# WHAT TO DO:
From the first line to the last, output the records exactly and drop any images.

# SUPPLIED DATA:
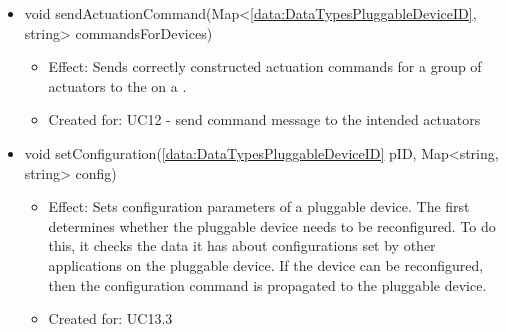 \begin{description}
\begin{itemize}[noitemsep,nolistsep,leftmargin=-.25cm]
\begin{itemize}
        \end{itemize}
      \item \textsf{void sendActuationCommand(Map\textless{}\ref{data:DataTypesPluggableDeviceID}, string\textgreater{} commandsForDevices)}
        \begin{itemize}[noitemsep,nolistsep]
           \item Effect: Sends correctly constructed actuation commands for a group of actuators to the  on a .
\item Created for: UC12 - send command message to the intended actuators
        \end{itemize}
      \item \textsf{void setConfiguration(\ref{data:DataTypesPluggableDeviceID} pID, Map\textless{}string, string\textgreater{} config)}
        \begin{itemize}[noitemsep,nolistsep]
           \item Effect: Sets configuration parameters of a pluggable device. The  first determines whether the pluggable device needs to be reconfigured. To do this, it checks the data it has about configurations set by other applications on the pluggable device. If the device can be reconfigured, then the configuration command is propagated to the pluggable device.
\item Created for: UC13.3
        \end{itemize}
    \end{itemize}
    \end{description}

# REPLY:
 \begin{description}
\begin{itemize}[noitemsep,nolistsep,leftmargin=-.25cm]
\begin{itemize}
        \end{itemize}
      \item \textsf{void sendActuationCommand(Map\textless{}\ref{data:DataTypesPluggableDeviceID}, string\textgreater{} commandsForDevices)}
        \begin{itemize}[noitemsep,nolistsep]
           \item Effect: Sends correctly constructed actuation commands for a group of actuators to the  on a .
\item Created for: UC12 - send command message to the intended actuators
        \end{itemize}
      \item \textsf{void setConfiguration(\ref{data:DataTypesPluggableDeviceID} pID, Map\textless{}string, string\textgreater{} config)}
        \begin{itemize}[noitemsep,nolistsep]
           \item Effect: Sets configuration parameters of a pluggable device. The  first determines whether the pluggable device needs to be reconfigured. To do this, it checks the data it has about configurations set by other applications on the pluggable device. If the device can be reconfigured, then the configuration command is propagated to the pluggable device.
\item Created for: UC13.3
        \end{itemize}
    \end{itemize}
    \end{description}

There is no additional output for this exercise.